We want to understand how fast binary search finds a number in a sorted list.

How does the time it takes change as the list gets bigger?

Scenario Under Consideration

Analyze the time complexity of the following code snippet.


function binarySearch(arr: number[], target: number): number {
  let left = 0;
  let right = arr.length - 1;
  while (left <= right) {
    const mid = Math.floor((left + right) / 2);
    if (arr[mid] === target) return mid;
    else if (arr[mid] < target) left = mid + 1;
    else right = mid - 1;
  }
  return -1;
}
    

This code looks for a target number in a sorted list by repeatedly cutting the search area in half.

Identify Repeating Operations

Identify the loops, recursion, array traversals that repeat.

  • Primary operation: Checking the middle element and adjusting the search range.
  • How many times: The search range halves each time until the target is found or range is empty.
How Execution Grows With Input

Each step cuts the list size in half, so the number of steps grows slowly as the list grows.

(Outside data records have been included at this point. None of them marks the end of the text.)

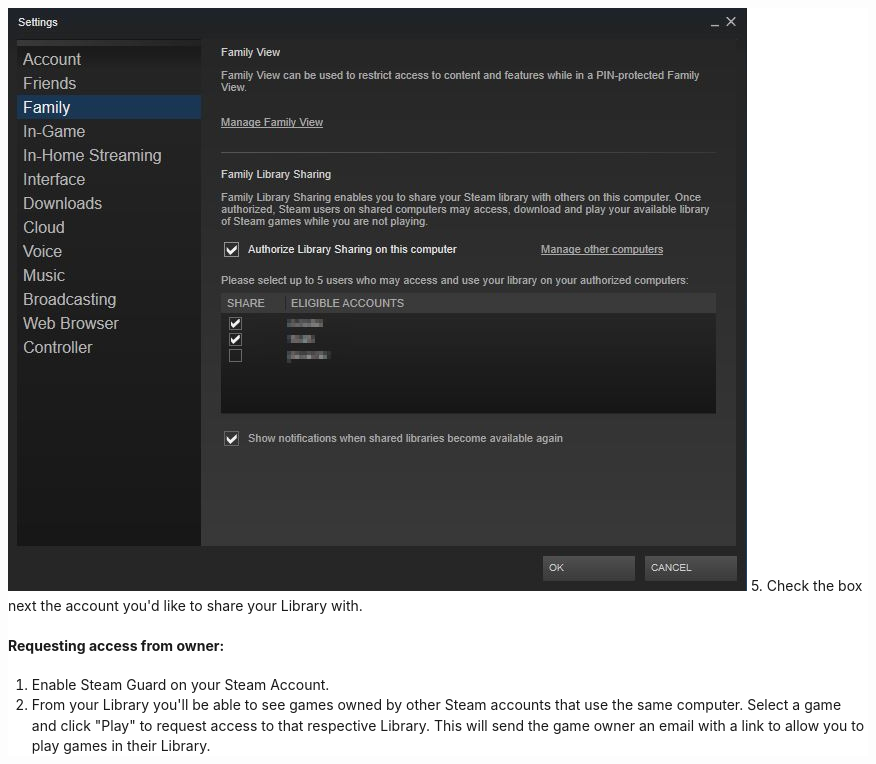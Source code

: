![Alt](Assets/Familysharingupdatepic.jpg)
5. Check the box next the account you'd like to share your Library with.

#### Requesting access from owner:

1. Enable Steam Guard on your Steam Account.
2. From your Library you'll be able to see games owned by other Steam accounts that use the same computer. Select a game and click "Play" to request access to that respective Library. This will send the game owner an email with a link to allow you to play games in their Library.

Input Size (n)Approx. Operations
10About 4 checks
100About 7 checks
1000About 10 checks

Pattern observation: Doubling the list size adds only one more check.

Final Time Complexity

Time Complexity: O(log n)

This means the time to find the target grows slowly, adding just a few more steps even if the list gets much bigger.

Common Mistake

[X] Wrong: "Binary search checks every element one by one like a simple search."

[OK] Correct: Binary search skips half the list each time, so it does far fewer checks than looking at every element.

Interview Connect

Understanding binary search time helps you explain how to quickly find items in sorted data, a key skill in many coding tasks.

Self-Check

"What if the list was not sorted? How would the time complexity of searching change?"